New in Italy is the Slow Food supermarket, Eataly, which has strict quality standards and aims to bring the best of all of Italy to every region (and to New York!)
So the interesting first thing I've learned is that just because I'm finally in Italy doesn't mean I'm going to be able to get my favorite cheeses from Sicily and Campania (Southern Italy) any easier here in Turin (the Piemonte region is in the NorthWest of Italy) than in Berlin or Paris, because most of what's on offer is going to be local. In fact even a cheese I love from Piemonte's neighbor Emilia-Romagna isn't available here. But when I went to Eataly Turin for a particular Sicilian cheese, it had sold out over the holidays. People do love the products from other regions.
The next thing I've learned is one of those things you learn that make you feel you were very stupid before. Pecorino is not a kind of cheese. It only means "made from sheep's milk". The misunderstanding is understandable because in the US almost all Pecorino imported is Pecorino Romano, a straightforward hard, nutty, salty cheese without the sourness (or pricetag) of Parmigiano Reggiano. Once –but only at the elite Formaggio's Kitchen– I had "young Pecorino", a mild, waxy, better-tasting version of American "jack". Before moving here I'd had many other sheep's cheeses from various countries, and was under the impression that I almost always like sheep's cheese. But the range of things called Pecorino in this country destroys anything you might try to say about them. It's no more specific than saying "cheese made from cow's milk" which most people know runs all the way from brie to cheddar to blue cheese, or "cheese made from goat's milk", which runs from tart fresh chévre to quite rotten little mushrooms all the way to gouda.
I met Pecorino Canestrato at Vom Einfachen das Gute, one of the few cheese shops in Berlin offering Italian cheese beyond Parmigiano Reggiano (along with regional wines, cheese, and charcuterie).
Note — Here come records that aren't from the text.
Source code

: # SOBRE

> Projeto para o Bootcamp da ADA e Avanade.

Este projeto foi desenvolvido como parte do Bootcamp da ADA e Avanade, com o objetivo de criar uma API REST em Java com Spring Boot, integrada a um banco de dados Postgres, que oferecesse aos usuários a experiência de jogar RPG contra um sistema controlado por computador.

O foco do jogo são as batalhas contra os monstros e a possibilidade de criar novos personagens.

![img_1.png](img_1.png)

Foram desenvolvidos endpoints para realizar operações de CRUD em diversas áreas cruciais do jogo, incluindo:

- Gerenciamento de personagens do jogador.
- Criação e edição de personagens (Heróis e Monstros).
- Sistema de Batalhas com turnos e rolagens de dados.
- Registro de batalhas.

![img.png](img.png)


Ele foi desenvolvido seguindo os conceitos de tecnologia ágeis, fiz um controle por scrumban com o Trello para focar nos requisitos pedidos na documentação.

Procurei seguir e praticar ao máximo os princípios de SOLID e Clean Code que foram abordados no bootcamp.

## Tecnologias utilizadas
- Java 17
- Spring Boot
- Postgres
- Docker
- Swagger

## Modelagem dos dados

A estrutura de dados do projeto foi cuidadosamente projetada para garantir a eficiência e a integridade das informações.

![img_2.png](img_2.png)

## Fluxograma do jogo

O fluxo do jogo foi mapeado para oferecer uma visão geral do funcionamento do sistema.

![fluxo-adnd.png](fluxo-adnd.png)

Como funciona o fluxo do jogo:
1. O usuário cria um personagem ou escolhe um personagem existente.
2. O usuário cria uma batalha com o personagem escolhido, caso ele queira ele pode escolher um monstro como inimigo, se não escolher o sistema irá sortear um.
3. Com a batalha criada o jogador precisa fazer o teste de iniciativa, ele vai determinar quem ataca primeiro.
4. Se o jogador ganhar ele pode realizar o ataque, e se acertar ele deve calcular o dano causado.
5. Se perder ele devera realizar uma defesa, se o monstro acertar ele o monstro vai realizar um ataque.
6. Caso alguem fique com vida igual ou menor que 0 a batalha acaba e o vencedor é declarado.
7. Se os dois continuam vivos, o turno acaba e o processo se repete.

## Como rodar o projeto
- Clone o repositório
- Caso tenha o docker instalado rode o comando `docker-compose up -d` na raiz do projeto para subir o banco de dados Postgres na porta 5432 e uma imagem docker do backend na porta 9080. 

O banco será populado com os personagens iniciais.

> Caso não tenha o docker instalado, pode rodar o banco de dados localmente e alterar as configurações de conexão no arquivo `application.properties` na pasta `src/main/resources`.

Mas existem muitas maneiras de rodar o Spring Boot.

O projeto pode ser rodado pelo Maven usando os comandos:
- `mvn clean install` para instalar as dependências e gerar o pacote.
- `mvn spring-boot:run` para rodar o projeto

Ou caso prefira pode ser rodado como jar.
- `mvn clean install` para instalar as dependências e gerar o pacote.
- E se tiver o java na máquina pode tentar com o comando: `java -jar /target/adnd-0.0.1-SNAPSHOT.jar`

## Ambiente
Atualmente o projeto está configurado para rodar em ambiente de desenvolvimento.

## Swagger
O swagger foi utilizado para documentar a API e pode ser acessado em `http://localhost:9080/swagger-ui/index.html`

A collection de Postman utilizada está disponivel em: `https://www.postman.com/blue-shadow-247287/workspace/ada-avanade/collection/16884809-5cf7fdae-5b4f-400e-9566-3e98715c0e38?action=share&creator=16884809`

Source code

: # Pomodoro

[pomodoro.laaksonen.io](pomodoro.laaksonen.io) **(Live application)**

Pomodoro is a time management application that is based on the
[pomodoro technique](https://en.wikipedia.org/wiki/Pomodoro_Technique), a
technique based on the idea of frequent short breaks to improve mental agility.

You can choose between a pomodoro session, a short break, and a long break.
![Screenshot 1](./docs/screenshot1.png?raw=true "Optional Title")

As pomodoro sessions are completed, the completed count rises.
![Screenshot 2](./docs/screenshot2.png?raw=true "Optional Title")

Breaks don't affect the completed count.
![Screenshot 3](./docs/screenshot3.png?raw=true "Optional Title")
It tasted like eggy fresh pasta, which delighted me because that's what I was usually shaving it over. It's the "sold out" Sicilian.
Pecorino Romano
Young Pecorino Fresco
Pecorino Staggionato (middle-stage)
Pecorino Staggionato (old stage)
Pecorino Canestrato
I knew better than to ask at local gastronomia for Ubriacone, having realized that the mystery cheese of 2018 is from Veneto, several hundred kilometers to the east. But when I asked at Eataly I discovered that it too is not exactly a type of cheese. Ubriacone just means drunken. Any kind of cheese can be coated with wine, or even packed in the spent peel of crushed wine grapes as part of the process. When I asked for Ubriacone and showed a photo that included the sign, the monger at Eataly said, "well we have cheese in Barolo, but not in Cabernet". I tasted several, all much younger than my Ubriacone.
The tasting slices were quite large for me, About 5 bites which is a lot for a cheese I don't like, and enough to go a bit deeper into what is quite tasty there behind the part that I don't like (without having to wake up with it in my fridge).
The third one we tasted reminded me that a cheese who joined the "like" list some years ago was in fact one of these younger Ubriacones, called "Testun al Barolo", from Cuneo, a southern territory within Piemonte. Here it's 1/3 the price I paid for it in Sydney. Testun al Barolo is a crumbly, pasty cheese with nothing in common to the nutty aged-gouda character of the Veneto. Because the important part is not that they are drunken, but that one is a testun and the other is something like a grana.
At left the "mystery" ubriacone, with a grana
FOUND! a year later, this time with a sign
in Cabernet
Testun al Barolo, in spent wine grapes
Grana is the style and method of cheese that when it is made in the right place and to the standards of the D.O.P. assessors will be called Parmigiano Reggiano.